Assim, o número de efetivos deve ser calculado de acordo com as necessidades reais do presente e a estimar para o futuro. E o orçamento deve considerar vencimentos menos magros para os militares, sobretudo os de patentes menos elevadas, e todos os meios que sejam necessários para o cumprimento das missões internas e externas.
Quem abandonou o sistema do serviço militar obrigatório tem de pagar as FA profissionalizadas e contrariar a inevitabilidade da insuficiência de recrutamento.

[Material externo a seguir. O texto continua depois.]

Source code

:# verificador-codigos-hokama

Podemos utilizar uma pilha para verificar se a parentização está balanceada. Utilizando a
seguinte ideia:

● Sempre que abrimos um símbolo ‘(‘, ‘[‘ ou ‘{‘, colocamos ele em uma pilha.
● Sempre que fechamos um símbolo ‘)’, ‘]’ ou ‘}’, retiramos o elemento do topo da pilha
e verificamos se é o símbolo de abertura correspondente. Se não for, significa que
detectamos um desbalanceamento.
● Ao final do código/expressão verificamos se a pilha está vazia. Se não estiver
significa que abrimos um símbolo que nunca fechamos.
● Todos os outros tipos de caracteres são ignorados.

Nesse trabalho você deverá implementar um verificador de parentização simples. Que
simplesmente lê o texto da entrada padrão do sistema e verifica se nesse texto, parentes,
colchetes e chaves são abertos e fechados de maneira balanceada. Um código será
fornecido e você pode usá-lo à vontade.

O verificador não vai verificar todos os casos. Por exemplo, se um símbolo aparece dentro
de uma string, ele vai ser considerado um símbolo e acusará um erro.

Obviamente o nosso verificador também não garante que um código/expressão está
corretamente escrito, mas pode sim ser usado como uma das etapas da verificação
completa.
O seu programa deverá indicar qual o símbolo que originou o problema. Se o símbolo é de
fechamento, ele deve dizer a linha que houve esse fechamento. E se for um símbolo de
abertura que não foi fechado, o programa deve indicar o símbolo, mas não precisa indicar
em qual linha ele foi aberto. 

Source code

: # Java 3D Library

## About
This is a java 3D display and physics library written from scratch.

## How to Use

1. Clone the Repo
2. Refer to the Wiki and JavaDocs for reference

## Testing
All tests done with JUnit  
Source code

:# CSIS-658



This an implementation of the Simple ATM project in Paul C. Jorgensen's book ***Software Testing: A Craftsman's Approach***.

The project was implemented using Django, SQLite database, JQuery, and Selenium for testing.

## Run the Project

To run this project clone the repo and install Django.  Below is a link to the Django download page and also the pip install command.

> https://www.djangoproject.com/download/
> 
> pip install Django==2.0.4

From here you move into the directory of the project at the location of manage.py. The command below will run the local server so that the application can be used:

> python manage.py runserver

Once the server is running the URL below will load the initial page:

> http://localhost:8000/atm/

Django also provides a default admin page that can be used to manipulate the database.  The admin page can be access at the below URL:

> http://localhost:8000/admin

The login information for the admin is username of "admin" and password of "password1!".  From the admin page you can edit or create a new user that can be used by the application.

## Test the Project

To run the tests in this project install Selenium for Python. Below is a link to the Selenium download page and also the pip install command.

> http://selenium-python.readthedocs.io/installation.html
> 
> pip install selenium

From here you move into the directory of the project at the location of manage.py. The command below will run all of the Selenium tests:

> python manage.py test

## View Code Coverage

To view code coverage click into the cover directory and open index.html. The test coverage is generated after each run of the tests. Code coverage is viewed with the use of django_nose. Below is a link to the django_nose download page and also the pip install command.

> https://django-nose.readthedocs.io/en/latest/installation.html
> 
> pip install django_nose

Por tudo isto, a subordinação das FA aos órgãos de soberania não pode implicar a sujeição acrítica por parte das chefias nem a intromissão do Governo na cadeia de comando, a nível operacional. O poder político de topo define missões e os executantes devem definir os meios necessários e requisitá-los à tutela. De outro modo, os políticos definem as missões, mas os militares definem o modo de execução e avaliam o desempenho em diálogo com a tutela.
Ora, o que se passou com este Governo, para lá de aspetos muito positivos, reveste a modalidade de inépcia em muitos outros, de que a seguir se dá amostra.
O caso do roubo de material militar em Tancos é o mais evidente. O Ministro falou demasiado cedo, relevando a gravidade do caso, considerando-o inédito e exigindo responsabilidades militares. E os chefes militares, nomeadamente CEMGFA e CEMA vergaram-se acrítica vergonhosamente perante o Governo, não tendo sabido discernir responsabilidade política (definição de missões e afetação de meios) e responsabilidade militar (guarda de instalações, otimização de materiais, gestão de pessoal e planeamento, execução e avaliação de ações), assumindo apenas esta. E o desfecho final acabou por se reduzir a umas detenções e prisões disciplinares, até porque chegou a duvidar-se se efetivamente houve crime organizado. Mas o comandante supremo queria tudo investigado, não?!
Já antes, o caso do Colégio Militar andou pela praça pública pela voz do Ministro sem o respaldo e a salvaguarda da cadeia hierárquica militar.
E o caso do famigerado curso de Comandos em que morreram dois instruendos, que foi mal resolvido em termos militares, teve a repercussão política que não deveria ter tido, não porque não fosse necessário punir os criminosos, mas porque se pôs em causa os próprios cursos e a sua validade. E a própria justiça produziu, na fase de inquérito, juízos descabidos. Por um lado, foi dito que os cursos de comandos eram mais duros que os das tropas especiais e que os dos paraquedistas (Com que conhecimento de causa?); por outro, parece que não querem que o julgamento seja feito à luz do Código de Justiça Militar – mais severo que o Código Penal – quando estão em causa crimes estritamente militares. 
Por fim, lamentavelmente, parece que os chefes militares autores do protesto não vão aguentar a pedalada. E Marques Mendes já acusou o toque: um dia dizem uma coisa; noutro dia, dizem outra. E eu queria acreditar nas nossas FA e na sua persistência. Os chefes terão medo de perder o lugar ou de o deixar em mãos menos simpáticas?